In the US, the bank also topped the lead-left league tables for the awards period, pricing US$64.45bn from 102 issues for a market share of 21.7%. Total US issuance for that period amounted to US$291.16bn.
JP Morgan also dominated the market when it came to first-time issuers, handling deals for Air Lease, Neuberger Berman, Inmet, Ladder Capital, NCR, EP Energy and others.
“These are all mission-critical deals,” said Jim Casey, JP Morgan’s co-head of global debt capital markets. “You don’t want to fail on your first foray in the market.”
In Asia, JP Morgan did a superb job of delivering the US bid for Asian issuers.
The bank’s dollar deal roster includes transactions from some of the region’s most sophisticated borrowers – for rated and unrated names, corporates and sovereign issuers, and in jurisdictions as diverse as Australia and Mongolia.
The quality of the issuers that mandated JP Morgan for their dollar deals speaks volumes. From BHP Billiton in Australia and Hutchison Whampoa in Hong Kong, to Samsung in Korea and CapitaLand in Singapore, Asia’s best issuers consistently mandated the bank this year.

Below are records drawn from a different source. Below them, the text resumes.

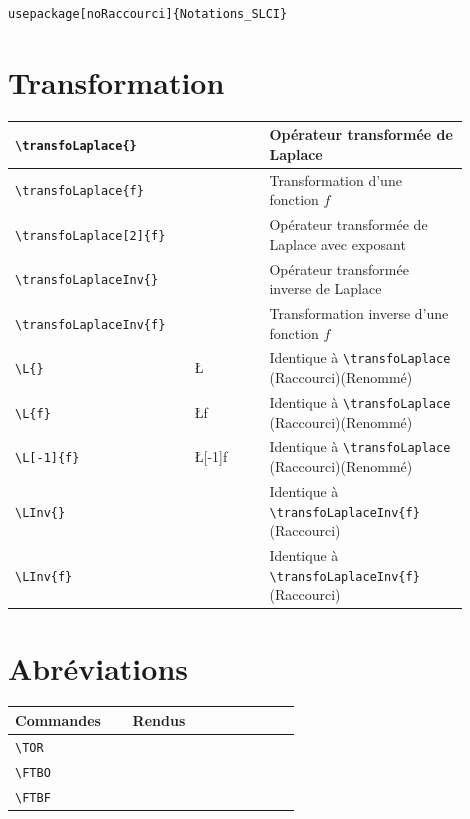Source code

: \documentclass[a4paper,12pt]{article}
\newcommand{\rac}{({\color{red}Raccourci})}
\newcommand{\ren}{({\color{blue}Renommé})}
\begin{document}
	\begin{verbatim}
usepackage[noRaccourci]{Notations_SLCI}
	\end{verbatim}


	\section{Transformation}

	\begin{tabular}{|p{0.35\linewidth}|p{0.15\linewidth}|p{0.4\linewidth}|}
		\hline
			\verb!\transfoLaplace{}!	&	\transfoLaplace{} &	Opérateur transformée de Laplace
		\\\hline
			\verb!\transfoLaplace{f}!	&	\transfoLaplace{f} &	Transformation d'une fonction $f$
		\\\hline
			\verb!\transfoLaplace[2]{f}!	&	\transfoLaplace[2]{f} &	Opérateur transformée de Laplace avec exposant
		\\\hline
			\verb!\transfoLaplaceInv{}!	&	\transfoLaplaceInv{} &		Opérateur transformée inverse de Laplace
		\\\hline
			\verb!\transfoLaplaceInv{f}!	&	\transfoLaplaceInv{f} &		Transformation inverse d'une fonction $f$
		\\\hline
			\verb!\L{}!		&	\L{} 	&	Identique à \verb'\transfoLaplace' \rac\ren
		\\\hline
			\verb!\L{f}!	&	\L{f} 		&	Identique à \verb'\transfoLaplace' \rac\ren
		\\\hline
			\verb!\L[-1]{f}!	&	\L[-1]{f} &	Identique à \verb'\transfoLaplace' \rac\ren
		\\\hline
			\verb!\LInv{}!	&	\LInv{} &	Identique à \verb!\transfoLaplaceInv{f}! \rac
		\\\hline
			\verb!\LInv{f}!	&	\LInv{f} &	Identique à \verb!\transfoLaplaceInv{f}! \rac
		\\\hline
	\end{tabular}




	\section{Abréviations}
	\begin{tabular}{|p{0.35\linewidth}|p{0.5\linewidth}|}
		\hline
			\textbf{Commandes}&\textbf{Rendus}
		\\\hline\hline
			\verb!\TOR!	&	\TOR	
		\\\hline
			\verb!\FTBO!	&	\FTBO	
		\\\hline
			\verb!\FTBF!	&	\FTBF	
		\\\hline
	\end{tabular}
\end{document}
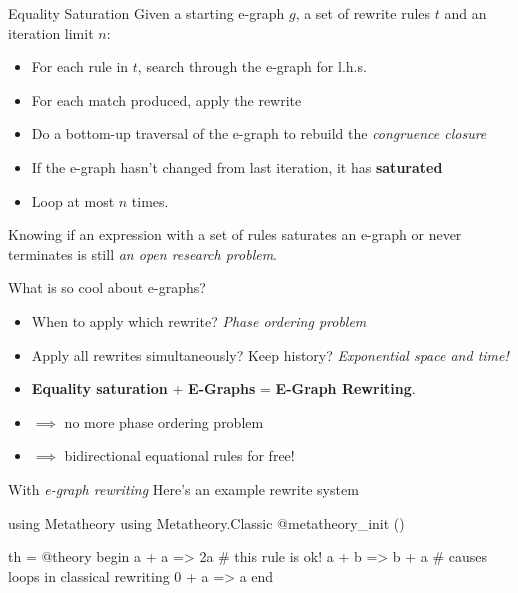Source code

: \documentclass[8pt]{beamer}  %
\begin{document}
\begin{frame}{Equality Saturation}
    Given a starting e-graph $g$, a set of rewrite rules $t$ and an iteration limit $n$:
    \begin{itemize}
        \item For each rule in $t$, search through the e-graph for l.h.s.
        \item For each match produced, apply the rewrite
        \item Do a bottom-up traversal of the e-graph to rebuild the \textit{congruence closure} 
        \item If the e-graph hasn't changed from last iteration, it has \textbf{saturated}
        \item Loop at most $n$ times. 
    \end{itemize}
    
    Knowing if an expression with a set of rules saturates an e-graph or never terminates is still \textit{an open research problem}.
    
\end{frame}









\begin{frame}[fragile]{What is so cool about e-graphs?}   %

\begin{itemize}
    \item When to apply which rewrite? \textit{Phase ordering problem}
    \item Apply all rewrites simultaneously? Keep history? \textit{Exponential space and time!}
    \item \textbf{Equality saturation} + \textbf{E-Graphs} = \textbf{E-Graph Rewriting}.
    \item $\implies$ no more phase ordering problem 
    \item $\implies$ bidirectional equational rules for free! 
\end{itemize}


With \textit{e-graph rewriting}  Here's an example rewrite system


\begin{jllisting}
using Metatheory
using Metatheory.Classic
@metatheory_init ()

th = @theory begin
    a + a => 2a     # this rule is ok! 
    a + b => b + a  # causes loops in classical rewriting
    0 + a => a
end 

\end{jllisting}


\end{frame}
\end{document}
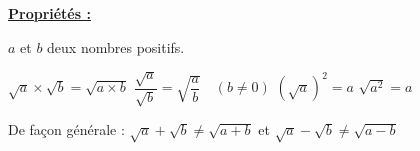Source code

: \documentclass[12pt]{article}
\begin{document}
\vspace{10pt}
\begin{mdframed}[
    linewidth=1pt,
    roundcorner=5pt,
    linecolor=Red,
    innertopmargin=10pt,
    innerbottommargin=0pt
]
{\color{red}
\textbf{\underline{Propriétés :}}

\vspace{5pt}
$a$ et $b$ deux nombres positifs.

\begin{center}
    $\sqrt{a} \times \sqrt{b} = \sqrt{a \times b}$ \hspace{1cm} 
    $\dfrac{\sqrt{a}}{\sqrt{b}} = \sqrt{\dfrac{a}{b}} \quad (b \neq 0)$ \hspace{1cm}
    $(\sqrt{a})^2 = a$ \hspace{1cm}
    $\sqrt{a^2} = a$
\end{center}

}
\end{mdframed}

{\color{red}\selectfont{}\relax} De façon générale : 
$\sqrt{a} + \sqrt{b} \neq \sqrt{a + b}$ \hspace{1cm} et \hspace{1cm} $\sqrt{a} - \sqrt{b} \neq \sqrt{a-b}$


\vspace{10pt}
\end{document}
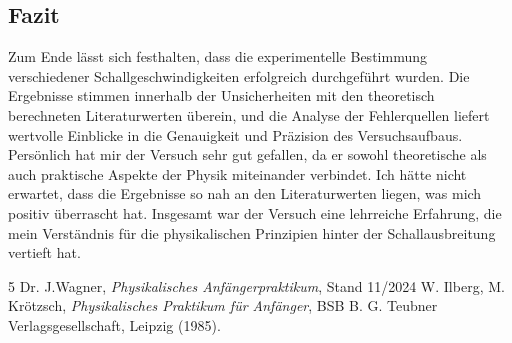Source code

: \documentclass[12pt,a4paper,titlepage]{scrartcl}
\numberwithin{equation}{section}
\numberwithin{table}{section}
\numberwithin{figure}{section}
\begin{document}
\medskip
\noindent

\subsection{Fazit}
Zum Ende lässt sich festhalten, dass die experimentelle Bestimmung verschiedener Schallgeschwindigkeiten erfolgreich durchgeführt wurden. Die Ergebnisse stimmen innerhalb der Unsicherheiten mit den theoretisch berechneten Literaturwerten überein, und die Analyse der Fehlerquellen liefert wertvolle Einblicke in die Genauigkeit und Präzision des Versuchsaufbaus. Persönlich hat mir der Versuch sehr gut gefallen, da er sowohl theoretische als auch praktische Aspekte der Physik miteinander verbindet. Ich hätte nicht erwartet, dass die Ergebnisse so nah an den Literaturwerten liegen, was mich positiv überrascht hat. Insgesamt war der Versuch eine lehrreiche Erfahrung, die mein Verständnis für die physikalischen Prinzipien hinter der Schallausbreitung vertieft hat.

\clearpage

\listoffigures


\listoftables

\begin{thebibliography}{5}
     Dr. J.Wagner, \emph{Physikalisches Anfängerpraktikum}, Stand 11/2024
     W. Ilberg, M. Krötzsch, \emph{Physikalisches Praktikum für Anfänger}, BSB B. G. Teubner Verlagsgesellschaft, Leipzig (1985).
\end{thebibliography}


\appendix

\end{document}
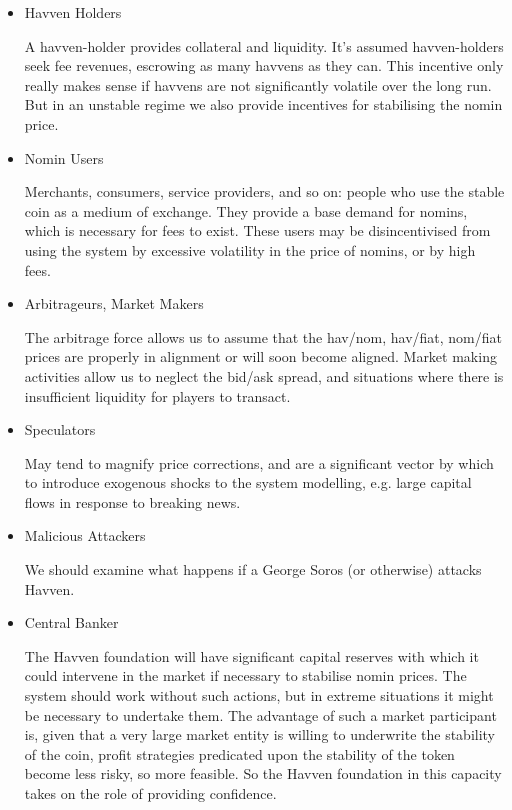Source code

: \begin{itemize}
	\item{Havven Holders}

	A havven-holder provides collateral and liquidity. It’s assumed havven-holders seek fee revenues,
	escrowing as many havvens as they can. This incentive only really makes sense if havvens are not
	significantly volatile over the long run. But in an unstable regime we also provide incentives
	for stabilising the nomin price. 

	\item{Nomin Users}

	Merchants, consumers, service providers, and so on: people who use the stable coin as a
	medium of exchange. They provide a base demand for nomins, which is necessary for fees
	to exist. These users may be disincentivised from using the system by excessive volatility
	in the price of nomins, or by high fees.

	\item{Arbitrageurs, Market Makers}

	The arbitrage force allows us to assume that the hav/nom, hav/fiat, nom/fiat
	prices are properly in alignment or will soon become aligned. Market making activities
	allow us to neglect the bid/ask spread, and situations where there is insufficient
	liquidity for players to transact.
	
	\item{Speculators}
	
	May tend to magnify price corrections, and are a significant vector by which to introduce
	exogenous shocks to the system modelling, e.g. large capital flows in response to breaking news.
	
	\item{Malicious Attackers}
	
	We should examine what happens if a George Soros (or otherwise) attacks Havven.

	\item{Central Banker}
	
	The Havven foundation will have significant capital reserves with which it could intervene
	in the market if necessary to stabilise nomin prices. The system should work without
	such actions, but in extreme situations it might be necessary to undertake them.
	The advantage of such a market participant is, given that a very large market entity is
	willing to underwrite the stability of the coin, profit strategies predicated upon the
	stability of the token become less risky, so more feasible. So the Havven foundation in
	this capacity takes on the role of providing confidence.

\end{itemize}



\pagebreak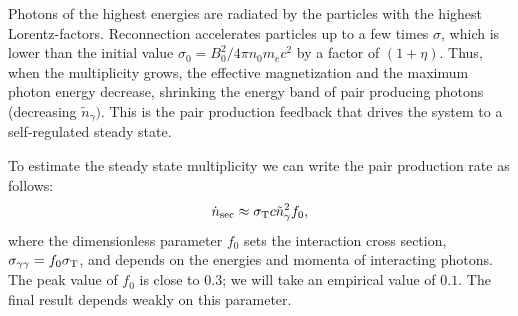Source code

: 
Photons of the highest energies are radiated by the particles with the highest Lorentz-factors. Reconnection accelerates particles up to a few times $\sigma$, which is lower than the initial value $\sigma_0=B_0^2/4\pi n_0 m_e c^2$ by a factor of $(1+\eta)$. Thus, when the multiplicity grows, the effective magnetization and the maximum photon energy decrease, shrinking the energy band of pair producing photons (decreasing $\tilde{n}_{\gamma})$. This is the pair production feedback that drives the system to a self-regulated steady state.

To estimate the steady state multiplicity we can write the pair production rate as follows:
\begin{equation}\label{eq:pair_rate}
    \dot{n}_{\rm sec} \approx \sigma_{\rm T} c \tilde{n}_\gamma^2 f_0,
\end{equation}
where the dimensionless parameter $f_0$ sets the interaction cross section, $\sigma_{\gamma\gamma} = f_0 \sigma_{\rm T}$, and depends on the energies and momenta of interacting photons. The peak value of $f_0$ is close to $0.3$; we will take an empirical value of $0.1$. The final result depends weakly on this parameter.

Australia has long been a market where JP Morgan is strong, and this was the case again, with the bank arranging multiple deals for the country’s corporate aristocracy. In the period under review, the bank did multiple trades for BHP Billiton, National Australia Bank and Commonwealth Bank of Australia. In Korea, the bank’s performance was equally strong, with the bank arranging dollar deals for likes of Hyundai, Samsung and Kexim Bank.
However, it was not just Asia’s corporate aristocracy that turned to JP Morgan. So too did many unrated issuers. Sinopec, China Resources Gas, Mongolian Mining Corp and MMI International were but a few of them.
Even more impressive than the breadth of the bank’s deals was the number of landmark and innovative trades.
Doosan Infracorp’s US$500m 30-year non-call five hybrid, for example, was the first corporate hybrid issue done out of Korea and demonstrated JP Morgan’s structuring skills.
The deal’s bespoke structure gave investors a put option after the fifth year, subject to certain events, which JP Morgan and fellow arrangers Citigroup and Korea Development Bank funded. This feature anchored the deal’s pricing and enabled the deal to get done at 20bp inside of initial guidance at 265bp over Treasuries.
Chinese state-owned Sinopec’s US$3bn debut global benchmark offer was equally impressive. It was the largest ever corporate bond from China and the biggest deal from an oil and gas sector issuer in Asia since 2009. The deal’s order book, with more than 300 accounts committing US$19bn, was the largest since 2009 and again underscored JP Morgan’s distribution prowess.
In the sovereign space, the bank was on the Republic of Indonesia’s US$2.5bn issue, which comprised a new US$500m 10-year issue and a US$2bn tap of its existing 2042 bonds. The deal was many times oversubscribed, and Indonesia will have been especially pleased with the cheapest money it had ever achieved for either 10-year or 30-year paper at 3.85% and 4.95%, respectively.
The bank also arranged a rare issue from Korean electronics giant Samsung. The US$1bn five-year issue priced at 1.829%, inside the Korean sovereign and the lowest ever five-year coupon from an Asian issuer. The order book stood at US$4.4bn from 160 accounts, impressive demand given the deal’s tight pricing.